И, помолчав, добавил:
— Ты совершенно прав, Архип.
Синченко помалкивал. Наверху снова зашевелился Уфимцев, свесившись вниз, проговорил:
— И не надоело вам? Все уши уже прожужжали. Фриц не стреляет, сон уважает, так теперь эти будут…
И недовольный младший сержант отвернулся к стене. Дьяков хотел еще что-то сказать, но тут дверь отворилась, и вошел старшина Кутейкин с присущим ему последнее время мрачным видом.
— О чем разговор? — поинтересовался старшина.
— Да так… — пожал плечами Синченко.
— Они тут о межнациональном вопросе рассуждают, — продолжая лежать лицом к стене, пояснил сверху Уфимцев.

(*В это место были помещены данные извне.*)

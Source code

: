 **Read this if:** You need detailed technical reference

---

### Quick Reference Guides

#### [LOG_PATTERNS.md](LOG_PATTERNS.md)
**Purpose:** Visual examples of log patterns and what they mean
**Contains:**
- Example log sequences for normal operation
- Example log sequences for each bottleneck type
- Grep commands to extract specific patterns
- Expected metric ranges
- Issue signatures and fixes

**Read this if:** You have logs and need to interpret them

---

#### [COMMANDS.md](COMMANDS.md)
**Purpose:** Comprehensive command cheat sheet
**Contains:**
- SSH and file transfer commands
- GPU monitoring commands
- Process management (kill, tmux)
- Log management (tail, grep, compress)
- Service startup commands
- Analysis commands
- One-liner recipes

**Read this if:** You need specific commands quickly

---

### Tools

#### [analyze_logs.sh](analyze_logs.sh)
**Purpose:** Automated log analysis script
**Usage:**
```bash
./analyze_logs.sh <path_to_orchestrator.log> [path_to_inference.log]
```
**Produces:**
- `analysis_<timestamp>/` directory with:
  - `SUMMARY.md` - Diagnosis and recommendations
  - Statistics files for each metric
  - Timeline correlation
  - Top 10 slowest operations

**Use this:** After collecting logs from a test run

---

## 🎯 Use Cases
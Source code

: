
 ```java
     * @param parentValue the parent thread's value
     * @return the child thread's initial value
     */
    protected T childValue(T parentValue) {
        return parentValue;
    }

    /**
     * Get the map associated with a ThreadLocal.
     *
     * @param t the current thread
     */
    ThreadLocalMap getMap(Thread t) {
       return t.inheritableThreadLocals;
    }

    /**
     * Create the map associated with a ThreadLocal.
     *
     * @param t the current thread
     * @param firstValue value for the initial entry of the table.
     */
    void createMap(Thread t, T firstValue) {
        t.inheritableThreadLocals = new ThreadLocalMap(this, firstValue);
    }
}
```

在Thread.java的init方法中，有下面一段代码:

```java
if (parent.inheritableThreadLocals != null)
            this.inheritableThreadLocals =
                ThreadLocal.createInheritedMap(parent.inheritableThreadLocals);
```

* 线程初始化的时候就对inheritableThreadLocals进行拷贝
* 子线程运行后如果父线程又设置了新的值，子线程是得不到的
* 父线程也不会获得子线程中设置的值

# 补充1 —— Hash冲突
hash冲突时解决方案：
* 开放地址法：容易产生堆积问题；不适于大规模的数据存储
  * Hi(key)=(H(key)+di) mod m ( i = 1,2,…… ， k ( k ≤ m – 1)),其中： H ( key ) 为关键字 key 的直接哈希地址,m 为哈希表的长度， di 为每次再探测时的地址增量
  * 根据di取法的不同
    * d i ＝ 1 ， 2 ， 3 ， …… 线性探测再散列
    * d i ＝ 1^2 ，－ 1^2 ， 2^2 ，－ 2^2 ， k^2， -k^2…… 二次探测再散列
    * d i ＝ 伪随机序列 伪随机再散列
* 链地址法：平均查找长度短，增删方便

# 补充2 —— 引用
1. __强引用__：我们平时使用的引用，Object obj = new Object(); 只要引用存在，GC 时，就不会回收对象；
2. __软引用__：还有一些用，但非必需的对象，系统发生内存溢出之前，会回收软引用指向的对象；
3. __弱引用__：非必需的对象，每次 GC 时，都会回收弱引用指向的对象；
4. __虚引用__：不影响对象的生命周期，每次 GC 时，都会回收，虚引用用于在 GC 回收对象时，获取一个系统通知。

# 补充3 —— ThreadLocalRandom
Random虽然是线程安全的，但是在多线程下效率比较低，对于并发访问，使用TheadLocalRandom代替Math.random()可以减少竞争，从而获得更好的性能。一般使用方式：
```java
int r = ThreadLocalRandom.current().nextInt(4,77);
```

— У нас такого вопроса не существует, — все с тем же мрачным видом пошутил старшина. Но так как в каждой шутке есть доля правды, то в шутке старшины эта доля больше половины, а говоря проще, подобная реплика Кутейкина служила напоминанием всем троим поменьше болтать.
Дверь скрипнула еще раз, и на пороге показался лейтенант Егорьев. Впившись глазами в полусумрак землянки, он выискал в нем старшину и, облегченно вздохнув, произнес:
— Кутейкин, подойдите сюда.
Старшина повиновался. Пропустив его вперед, Егорьев вышел вслед и, притворив за собой дверь, взял старшину за локоть, сказав:
— Надо посоветоваться, Тимофей, пошли.
Синченко, Дьяков и Глыба стали готовиться заступать в охранение.